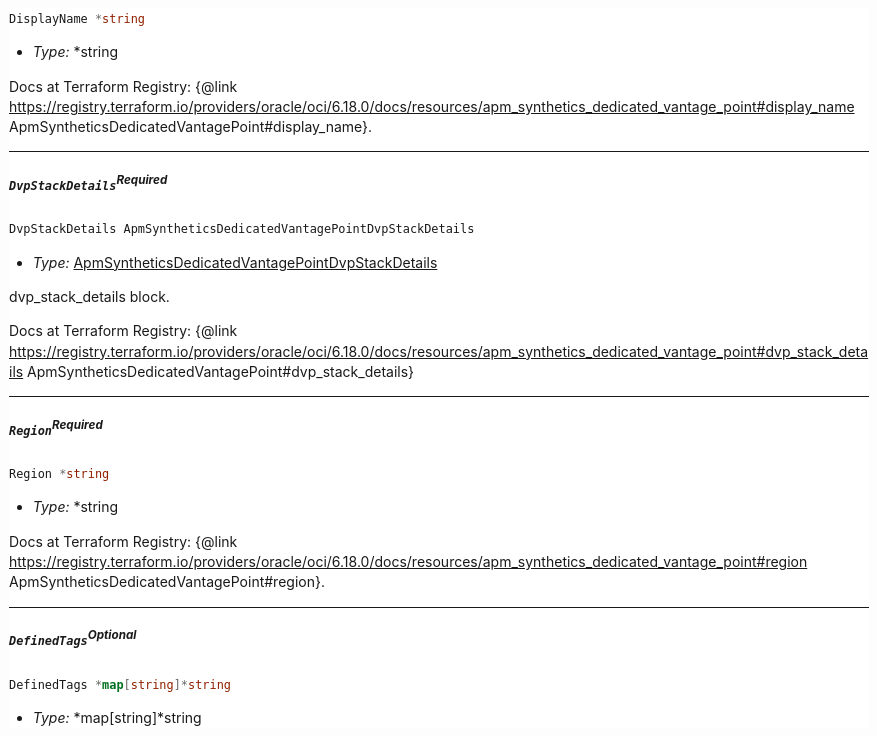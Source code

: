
 ```go
DisplayName *string
```

- *Type:* *string

Docs at Terraform Registry: {@link https://registry.terraform.io/providers/oracle/oci/6.18.0/docs/resources/apm_synthetics_dedicated_vantage_point#display_name ApmSyntheticsDedicatedVantagePoint#display_name}.

---

##### `DvpStackDetails`<sup>Required</sup> <a name="DvpStackDetails" id="rhizo-co-terraform-provider-oci.apmSyntheticsDedicatedVantagePoint.ApmSyntheticsDedicatedVantagePointConfig.property.dvpStackDetails"></a>

```go
DvpStackDetails ApmSyntheticsDedicatedVantagePointDvpStackDetails
```

- *Type:* <a href="#rhizo-co-terraform-provider-oci.apmSyntheticsDedicatedVantagePoint.ApmSyntheticsDedicatedVantagePointDvpStackDetails">ApmSyntheticsDedicatedVantagePointDvpStackDetails</a>

dvp_stack_details block.

Docs at Terraform Registry: {@link https://registry.terraform.io/providers/oracle/oci/6.18.0/docs/resources/apm_synthetics_dedicated_vantage_point#dvp_stack_details ApmSyntheticsDedicatedVantagePoint#dvp_stack_details}

---

##### `Region`<sup>Required</sup> <a name="Region" id="rhizo-co-terraform-provider-oci.apmSyntheticsDedicatedVantagePoint.ApmSyntheticsDedicatedVantagePointConfig.property.region"></a>

```go
Region *string
```

- *Type:* *string

Docs at Terraform Registry: {@link https://registry.terraform.io/providers/oracle/oci/6.18.0/docs/resources/apm_synthetics_dedicated_vantage_point#region ApmSyntheticsDedicatedVantagePoint#region}.

---

##### `DefinedTags`<sup>Optional</sup> <a name="DefinedTags" id="rhizo-co-terraform-provider-oci.apmSyntheticsDedicatedVantagePoint.ApmSyntheticsDedicatedVantagePointConfig.property.definedTags"></a>

```go
DefinedTags *map[string]*string
```

- *Type:* *map[string]*string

□ □ □ □ □ □ □

*TASK BRIEF*
All of the records above must be copied exactly, except for the pictures.

*ANSWER SPACE*
Source code

:
 ```go
DisplayName *string
```

- *Type:* *string

Docs at Terraform Registry: {@link https://registry.terraform.io/providers/oracle/oci/6.18.0/docs/resources/apm_synthetics_dedicated_vantage_point#display_name ApmSyntheticsDedicatedVantagePoint#display_name}.

---

##### `DvpStackDetails`<sup>Required</sup> <a name="DvpStackDetails" id="rhizo-co-terraform-provider-oci.apmSyntheticsDedicatedVantagePoint.ApmSyntheticsDedicatedVantagePointConfig.property.dvpStackDetails"></a>

```go
DvpStackDetails ApmSyntheticsDedicatedVantagePointDvpStackDetails
```

- *Type:* <a href="#rhizo-co-terraform-provider-oci.apmSyntheticsDedicatedVantagePoint.ApmSyntheticsDedicatedVantagePointDvpStackDetails">ApmSyntheticsDedicatedVantagePointDvpStackDetails</a>

dvp_stack_details block.

Docs at Terraform Registry: {@link https://registry.terraform.io/providers/oracle/oci/6.18.0/docs/resources/apm_synthetics_dedicated_vantage_point#dvp_stack_details ApmSyntheticsDedicatedVantagePoint#dvp_stack_details}

---

##### `Region`<sup>Required</sup> <a name="Region" id="rhizo-co-terraform-provider-oci.apmSyntheticsDedicatedVantagePoint.ApmSyntheticsDedicatedVantagePointConfig.property.region"></a>

```go
Region *string
```

- *Type:* *string

Docs at Terraform Registry: {@link https://registry.terraform.io/providers/oracle/oci/6.18.0/docs/resources/apm_synthetics_dedicated_vantage_point#region ApmSyntheticsDedicatedVantagePoint#region}.

---

##### `DefinedTags`<sup>Optional</sup> <a name="DefinedTags" id="rhizo-co-terraform-provider-oci.apmSyntheticsDedicatedVantagePoint.ApmSyntheticsDedicatedVantagePointConfig.property.definedTags"></a>

```go
DefinedTags *map[string]*string
```

- *Type:* *map[string]*string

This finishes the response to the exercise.